Abraham replied, “My child, remember that you received what was good during your lifetime while Lazarus likewise received what was bad; but now he is comforted here, whereas you are tormented.”

Hell is not a topic many people today are comfortable hearing about. In fact, of all the doctrines of the Catholic faith, hell is certainly one of the most neglected. Perhaps we have never, or hardly ever, heard a homily about hell.
Indeed, we live in a world which denies the existence of hell, a world which refuses to believe that eternal punishment is a real possibility. Perhaps we ourselves can fall to this temptation at times. Even if we do admit the reality of hell, we might be inclined to reserve damnation to a select few, to those particularly horrible sinners – terrible murderers, war criminals, and the like. Hell is for people like them, hell is for monsters.
In doing this we separate ourselves from sinners, we save ourselves from having to confront the judgment of God, we make hell a place for “them” not a reality which has anything to do with “us”. But then we are confronted with a passage like the parable of today’s Gospel.

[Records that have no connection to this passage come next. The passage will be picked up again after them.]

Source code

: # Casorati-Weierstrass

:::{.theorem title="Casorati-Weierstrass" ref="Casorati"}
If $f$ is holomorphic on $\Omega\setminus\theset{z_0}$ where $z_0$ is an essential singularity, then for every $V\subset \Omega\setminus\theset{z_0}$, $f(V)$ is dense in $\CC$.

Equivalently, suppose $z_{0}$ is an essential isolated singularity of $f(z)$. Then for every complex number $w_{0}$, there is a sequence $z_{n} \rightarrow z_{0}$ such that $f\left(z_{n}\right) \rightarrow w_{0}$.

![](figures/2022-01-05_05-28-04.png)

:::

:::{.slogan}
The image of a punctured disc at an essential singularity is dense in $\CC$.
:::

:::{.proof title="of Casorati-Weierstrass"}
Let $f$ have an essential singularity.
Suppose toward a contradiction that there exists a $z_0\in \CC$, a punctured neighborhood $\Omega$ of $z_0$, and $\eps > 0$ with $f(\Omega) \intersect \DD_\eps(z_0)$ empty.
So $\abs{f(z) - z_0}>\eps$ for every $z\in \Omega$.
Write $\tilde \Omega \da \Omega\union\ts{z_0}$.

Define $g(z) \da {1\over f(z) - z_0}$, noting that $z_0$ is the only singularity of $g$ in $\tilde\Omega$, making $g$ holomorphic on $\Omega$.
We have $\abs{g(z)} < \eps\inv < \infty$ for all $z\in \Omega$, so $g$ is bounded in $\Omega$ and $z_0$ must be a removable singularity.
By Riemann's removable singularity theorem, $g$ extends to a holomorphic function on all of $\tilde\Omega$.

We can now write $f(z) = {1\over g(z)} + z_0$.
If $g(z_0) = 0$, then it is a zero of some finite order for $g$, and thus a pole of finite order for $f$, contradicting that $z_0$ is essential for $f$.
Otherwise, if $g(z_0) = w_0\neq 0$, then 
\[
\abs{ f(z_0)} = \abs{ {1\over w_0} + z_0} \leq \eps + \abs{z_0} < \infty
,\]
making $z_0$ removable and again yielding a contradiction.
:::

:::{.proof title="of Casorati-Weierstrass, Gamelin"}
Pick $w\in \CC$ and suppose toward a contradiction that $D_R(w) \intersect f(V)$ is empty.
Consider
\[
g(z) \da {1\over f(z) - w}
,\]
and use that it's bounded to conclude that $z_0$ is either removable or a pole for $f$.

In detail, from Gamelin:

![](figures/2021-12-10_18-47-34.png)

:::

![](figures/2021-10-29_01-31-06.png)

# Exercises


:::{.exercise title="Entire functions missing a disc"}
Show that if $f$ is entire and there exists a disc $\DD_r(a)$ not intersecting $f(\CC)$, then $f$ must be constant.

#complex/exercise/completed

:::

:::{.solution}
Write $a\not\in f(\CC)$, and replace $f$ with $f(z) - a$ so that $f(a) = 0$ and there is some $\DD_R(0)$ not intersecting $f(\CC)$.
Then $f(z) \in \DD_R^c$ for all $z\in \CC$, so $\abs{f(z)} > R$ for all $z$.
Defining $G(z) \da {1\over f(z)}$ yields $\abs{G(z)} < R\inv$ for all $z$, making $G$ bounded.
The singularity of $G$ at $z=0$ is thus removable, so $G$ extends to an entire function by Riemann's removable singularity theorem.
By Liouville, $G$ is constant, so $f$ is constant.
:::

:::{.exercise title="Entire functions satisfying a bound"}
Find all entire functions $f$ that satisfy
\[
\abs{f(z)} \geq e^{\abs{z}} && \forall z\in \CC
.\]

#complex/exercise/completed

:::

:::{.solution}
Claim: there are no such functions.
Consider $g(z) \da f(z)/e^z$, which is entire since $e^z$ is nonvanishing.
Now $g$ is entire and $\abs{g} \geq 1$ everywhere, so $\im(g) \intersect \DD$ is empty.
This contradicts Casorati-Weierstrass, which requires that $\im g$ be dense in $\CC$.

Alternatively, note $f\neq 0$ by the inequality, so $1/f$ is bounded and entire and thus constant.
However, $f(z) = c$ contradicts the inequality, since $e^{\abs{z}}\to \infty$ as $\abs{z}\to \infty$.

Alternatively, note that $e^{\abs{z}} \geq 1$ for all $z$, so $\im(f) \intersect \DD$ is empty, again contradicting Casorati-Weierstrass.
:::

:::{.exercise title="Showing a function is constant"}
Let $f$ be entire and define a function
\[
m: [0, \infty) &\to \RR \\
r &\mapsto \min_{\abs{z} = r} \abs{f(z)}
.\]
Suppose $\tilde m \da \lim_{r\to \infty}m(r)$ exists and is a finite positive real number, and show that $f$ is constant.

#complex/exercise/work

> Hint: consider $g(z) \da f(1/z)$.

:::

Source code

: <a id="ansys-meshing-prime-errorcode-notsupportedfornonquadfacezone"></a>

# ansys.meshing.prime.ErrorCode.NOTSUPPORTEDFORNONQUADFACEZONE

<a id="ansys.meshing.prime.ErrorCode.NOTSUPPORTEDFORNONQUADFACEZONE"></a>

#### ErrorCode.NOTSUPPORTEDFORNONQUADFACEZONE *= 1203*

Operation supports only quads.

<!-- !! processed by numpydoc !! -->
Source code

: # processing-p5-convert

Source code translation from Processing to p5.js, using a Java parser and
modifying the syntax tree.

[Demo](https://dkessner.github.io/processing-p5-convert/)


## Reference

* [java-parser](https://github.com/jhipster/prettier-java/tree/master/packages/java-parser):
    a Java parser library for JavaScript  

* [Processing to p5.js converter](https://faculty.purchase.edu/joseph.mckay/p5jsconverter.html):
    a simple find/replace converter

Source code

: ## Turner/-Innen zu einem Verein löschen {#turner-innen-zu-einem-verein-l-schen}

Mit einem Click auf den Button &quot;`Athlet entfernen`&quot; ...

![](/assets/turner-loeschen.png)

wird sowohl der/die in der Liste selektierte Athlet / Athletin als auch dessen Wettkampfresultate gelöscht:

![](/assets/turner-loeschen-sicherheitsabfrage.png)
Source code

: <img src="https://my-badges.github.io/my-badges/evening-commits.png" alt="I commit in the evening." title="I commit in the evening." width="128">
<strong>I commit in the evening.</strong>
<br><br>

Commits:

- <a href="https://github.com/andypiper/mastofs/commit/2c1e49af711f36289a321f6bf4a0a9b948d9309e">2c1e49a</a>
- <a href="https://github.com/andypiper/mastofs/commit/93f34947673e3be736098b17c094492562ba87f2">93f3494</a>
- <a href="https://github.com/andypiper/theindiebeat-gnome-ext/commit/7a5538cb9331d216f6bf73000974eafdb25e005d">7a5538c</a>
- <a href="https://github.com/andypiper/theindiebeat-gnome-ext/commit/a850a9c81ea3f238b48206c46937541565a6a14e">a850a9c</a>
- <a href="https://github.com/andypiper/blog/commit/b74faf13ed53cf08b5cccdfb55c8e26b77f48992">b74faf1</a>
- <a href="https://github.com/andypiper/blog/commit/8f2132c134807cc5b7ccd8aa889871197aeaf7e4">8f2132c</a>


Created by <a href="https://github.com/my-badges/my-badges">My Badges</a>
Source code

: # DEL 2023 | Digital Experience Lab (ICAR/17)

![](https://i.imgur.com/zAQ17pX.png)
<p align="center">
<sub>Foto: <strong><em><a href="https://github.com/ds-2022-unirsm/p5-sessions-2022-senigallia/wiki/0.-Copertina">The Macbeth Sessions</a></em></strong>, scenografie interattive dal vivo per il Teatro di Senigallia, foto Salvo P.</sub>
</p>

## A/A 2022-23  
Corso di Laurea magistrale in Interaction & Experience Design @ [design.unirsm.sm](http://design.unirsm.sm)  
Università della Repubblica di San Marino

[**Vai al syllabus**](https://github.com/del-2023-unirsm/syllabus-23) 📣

We hear that there was a rich man and a poor man, and the rich man did not help the poor man. For this sin alone, the rich man was condemned to hell; but the poor man was saved. It strikes me that we know almost nothing at all about the rich man…we do not even know his name. He may have been married, perhaps he was a good father and a good husband. He was most likely an active member of his community. He was certainly a fun guy to be around. We might note with some surprise that he might have even been fairly generous to some poor people – we have no reason to think that he wouldn’t have given to the food bank (or the 1st century equivalent thereof).
All we know about him is that, whatever else he did in his life, he did not help Lazarus. And for this one sin – a sin which cries out to heaven for vengeance – for this one sin he was condemned to the everlasting punishments of hell. He was rich and he refused to relieve the poor man who begged from him. This cost him his salvation.

And I ask, my brothers and sisters, has anything changed in 2000 years? Perhaps this: if the rich man ignored the poor man’s cry, he at least allowed Lazarus to sit and beg at the door. I think it likely that, if a poor man was begging outside our homes day and night, we would probably call the police and have him taken away. If the rich man ignored Lazarus’ cry, we live in a society which systematically suffocates the cry of the poor!
Some day we will all come to understand what our Savior meant when he said, “Blessed are you poor, but woe to you who are rich.”

The poor are God’s gift to us. It is through mercy and charity toward them that we will work out our salvation. Pope John Paul II has said, “It will be necessary above all to abandon a mentality in which the poor – as individuals and as a people – are considered a burden, as irksome intruders trying to consume what others have produced.” Whatever we do to the poor, we do to Christ. And whatever we do not do to the poor, we do not do to Christ.

And so I ask: Without almsgiving, how should we ever inherit life everlasting?